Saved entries
--- START ---

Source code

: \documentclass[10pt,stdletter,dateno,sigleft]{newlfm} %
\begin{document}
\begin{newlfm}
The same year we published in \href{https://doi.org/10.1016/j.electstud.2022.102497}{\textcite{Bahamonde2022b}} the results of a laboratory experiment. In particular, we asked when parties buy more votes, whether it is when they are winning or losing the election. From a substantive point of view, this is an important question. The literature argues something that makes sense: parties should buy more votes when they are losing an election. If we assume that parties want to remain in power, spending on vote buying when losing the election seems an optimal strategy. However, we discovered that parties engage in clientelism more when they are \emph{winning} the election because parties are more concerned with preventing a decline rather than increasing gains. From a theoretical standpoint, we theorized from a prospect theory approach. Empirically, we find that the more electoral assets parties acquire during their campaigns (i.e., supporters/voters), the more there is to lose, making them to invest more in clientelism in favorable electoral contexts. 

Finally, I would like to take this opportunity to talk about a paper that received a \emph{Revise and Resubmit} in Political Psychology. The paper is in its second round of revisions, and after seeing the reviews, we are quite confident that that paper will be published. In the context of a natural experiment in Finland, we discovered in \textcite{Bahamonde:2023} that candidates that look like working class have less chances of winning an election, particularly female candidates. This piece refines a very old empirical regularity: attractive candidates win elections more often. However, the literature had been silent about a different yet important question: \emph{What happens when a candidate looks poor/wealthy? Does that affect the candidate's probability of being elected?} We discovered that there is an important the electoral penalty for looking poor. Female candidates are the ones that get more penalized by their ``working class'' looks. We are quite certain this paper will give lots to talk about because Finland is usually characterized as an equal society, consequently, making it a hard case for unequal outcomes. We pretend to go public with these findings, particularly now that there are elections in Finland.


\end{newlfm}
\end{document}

--- END ---
--- START ---

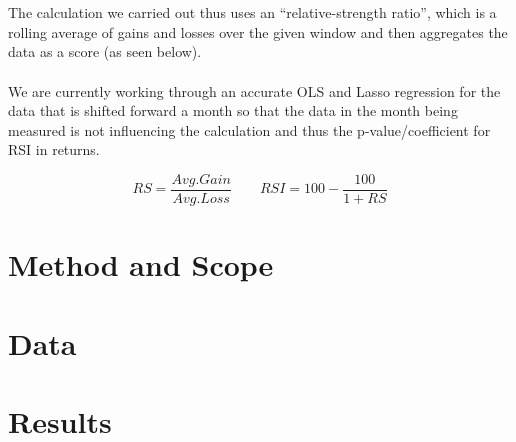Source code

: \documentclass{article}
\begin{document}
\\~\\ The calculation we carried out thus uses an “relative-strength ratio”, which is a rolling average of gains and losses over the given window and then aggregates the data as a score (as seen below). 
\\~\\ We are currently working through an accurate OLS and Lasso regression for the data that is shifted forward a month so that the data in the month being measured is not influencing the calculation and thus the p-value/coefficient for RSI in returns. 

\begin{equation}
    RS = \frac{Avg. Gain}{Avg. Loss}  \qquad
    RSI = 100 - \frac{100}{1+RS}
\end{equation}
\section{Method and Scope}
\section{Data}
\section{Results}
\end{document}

--- END ---

Exercise prompt: Please give the number of lines in the data above that hold "frac", and write nothing else.

Answer to this task: 2